Starting peanut-products at 6m and other allergens as early as 3m (for breastfed babies) may reduce development of subsequent allergies.
Breast feeding
Infant benefits
Reduced risk of diarrhoea and vomiting and other infections
Reduced risk of Sudden Infant Death Syndrome
No risk of overfeeding (overfeeding in infancy is associated with later obesity)
Maternal benefits
Reduced risk of breast and ovarian cancer
Reduced risk of cardiovascular disease, obesity and osteoporosis
Contraception (Lactational Amenorrhoea method)
Timeline for majority of infants
Birth - 6 months Breast milk OR First infant formula
Infant 6-12 months Breast milk OR *First infant formula PLUS complementary foods (weaning)
Toddler 1yr-2yr Breast milk OR Pasteurised whole full-fat cows’/goats’/sheep’s milk PLUS solid foods
2 - 5yr Semi-skimmed cows’ milk (if they are growing well) PLUS solid foods
>5yr Can use skimmed milk if appropriate to reduce calorie intake PLUS solid foods
* The Department of Health does not recommend that babies move on to follow-on formula at 6 months of age.
*The World Health Organisation has made a clear statement that follow-on milks are not needed.
Whey protein is easier to digest
Mature human breast milk contains protein which is whey-dominant (60% whey and 40% casein)
First infant milk (whey-based) will provide the best alternative if babies are not being breastfed.
Whey-based infant formula is the only breastmilk substitute needed throughout the first year of life.
Hungry baby milks have more ‘casein’ than ‘whey’ in the protein mix; casein is harder for babies to digest so the baby feels ‘full’ for longer.
Lactose intolerance (non-immune mechanism)
Symptoms of lactose intolerance (due to enzyme deficiency, made in villi of the small bowel) may overlap with symptoms of Cows milk protein allergy (IgE and non-IgE mediated).
Lactose intolerance is rare in babies.
In the UK, lactose intolerance is more common in people of Asian or African-Caribbean descent.
Symptoms include excessive flatus, diarrhoea, abdominal bloatedness and abdominal pain.
Some babies might have a temporary secondary lactose intolerance after a bout of gastrointestinal illness.
Option is to use Lactose-free cows’ milk formula (but only under medical supervision).
Other lactose-free products include:
soya milks, yoghurts and some cheeses
rice, oat, almond, hazelnut, coconut, quinoa and potato milks
How to bottle-feed
UNICEF advises responsive bottle feeding (‘on demand’) and avoiding overfeeding:
Hold the baby close and look into their eyes during feeds.
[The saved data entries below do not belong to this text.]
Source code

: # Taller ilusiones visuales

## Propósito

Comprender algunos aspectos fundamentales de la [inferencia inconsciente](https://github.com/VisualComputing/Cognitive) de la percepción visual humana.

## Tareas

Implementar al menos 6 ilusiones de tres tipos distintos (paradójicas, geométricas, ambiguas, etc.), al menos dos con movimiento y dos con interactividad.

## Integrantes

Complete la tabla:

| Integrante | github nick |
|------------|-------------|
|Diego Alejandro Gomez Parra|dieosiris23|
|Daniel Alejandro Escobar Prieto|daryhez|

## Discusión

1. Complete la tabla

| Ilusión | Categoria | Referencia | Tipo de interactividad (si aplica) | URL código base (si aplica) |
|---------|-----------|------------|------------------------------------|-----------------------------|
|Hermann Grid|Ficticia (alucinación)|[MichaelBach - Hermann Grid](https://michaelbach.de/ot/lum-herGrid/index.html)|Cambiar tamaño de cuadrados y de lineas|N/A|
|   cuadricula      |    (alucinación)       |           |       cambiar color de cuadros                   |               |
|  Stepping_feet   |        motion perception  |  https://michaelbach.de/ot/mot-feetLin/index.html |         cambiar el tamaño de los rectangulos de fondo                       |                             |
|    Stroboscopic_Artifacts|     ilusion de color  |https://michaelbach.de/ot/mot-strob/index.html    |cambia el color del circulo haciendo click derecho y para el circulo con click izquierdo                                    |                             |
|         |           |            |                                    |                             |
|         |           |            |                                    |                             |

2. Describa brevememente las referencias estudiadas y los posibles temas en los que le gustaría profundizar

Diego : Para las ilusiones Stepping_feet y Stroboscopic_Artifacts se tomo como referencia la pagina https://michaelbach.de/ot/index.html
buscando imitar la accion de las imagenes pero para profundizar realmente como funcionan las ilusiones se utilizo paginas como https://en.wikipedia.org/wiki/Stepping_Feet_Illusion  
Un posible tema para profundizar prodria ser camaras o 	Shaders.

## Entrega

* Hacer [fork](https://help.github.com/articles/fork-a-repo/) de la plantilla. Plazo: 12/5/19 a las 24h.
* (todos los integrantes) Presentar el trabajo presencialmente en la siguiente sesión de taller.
Respond to cues that baby is hungry.
Invite the baby to draw in the teat rather than forcing the teat into the mouth.
Pace the feed so that the baby is not forced to feed more than they want to.
Recognise the baby’s cues that they have had enough milk.
Recommended feed volume
Calculate feed volumes by baby weight not age
A total feed volume of 150-200 mL/kg body weight over 24 hours [6–8 times a day] is usually recommended.Baby should be producing around 6 wet nappies and 2 dirty nappies a day
After 1 year of age, children should be consuming three meals, two ‘mini-meals’ and 350ml-400ml whole full-fat animal milk (or a suitable alternative) a day.
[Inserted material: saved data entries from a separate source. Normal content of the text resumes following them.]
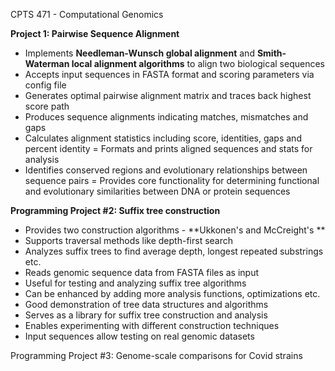 CPTS 471 - Computational Genomics

**Project 1: Pairwise Sequence Alignment**
- Implements **Needleman-Wunsch global alignment** and **Smith-Waterman local alignment algorithms** to align two biological sequences
- Accepts input sequences in FASTA format and scoring parameters via config file
- Generates optimal pairwise alignment matrix and traces back highest score path
- Produces sequence alignments indicating matches, mismatches and gaps
- Calculates alignment statistics including score, identities, gaps and percent identity
= Formats and prints aligned sequences and stats for analysis
- Identifies conserved regions and evolutionary relationships between sequence pairs
= Provides core functionality for determining functional and evolutionary similarities between DNA or protein sequences


**Programming Project #2: Suffix tree construction**
- Provides two construction algorithms - **Ukkonen's and McCreight's **
- Supports traversal methods like depth-first search
- Analyzes suffix trees to find average depth, longest repeated substrings etc.
- Reads genomic sequence data from FASTA files as input
- Useful for testing and analyzing suffix tree algorithms
- Can be enhanced by adding more analysis functions, optimizations etc.
- Good demonstration of tree data structures and algorithms
- Serves as a library for suffix tree construction and analysis
- Enables experimenting with different construction techniques
- Input sequences allow testing on real genomic datasets

Programming Project #3: Genome-scale comparisons for Covid strains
Children from age 1y-3y need about 350mg of calcium per day, which will be provided by 300ml (around half a pint ) of milk.
Milk Additives
Cows’ milk contains all 9 essential amino acids required by humans, and therefore can be used as the only milk drink from the age of 1yr.
Limited evidence suggests prebiotics are associated with lower rate of atopy at 5yr follow up.
Long chain polyunsaturated fatty acid (Docosahexaenoic acid DHA) will be compulsory in first milks and follow-on formula from 2020 as there is some evidence it benefits the development of vision.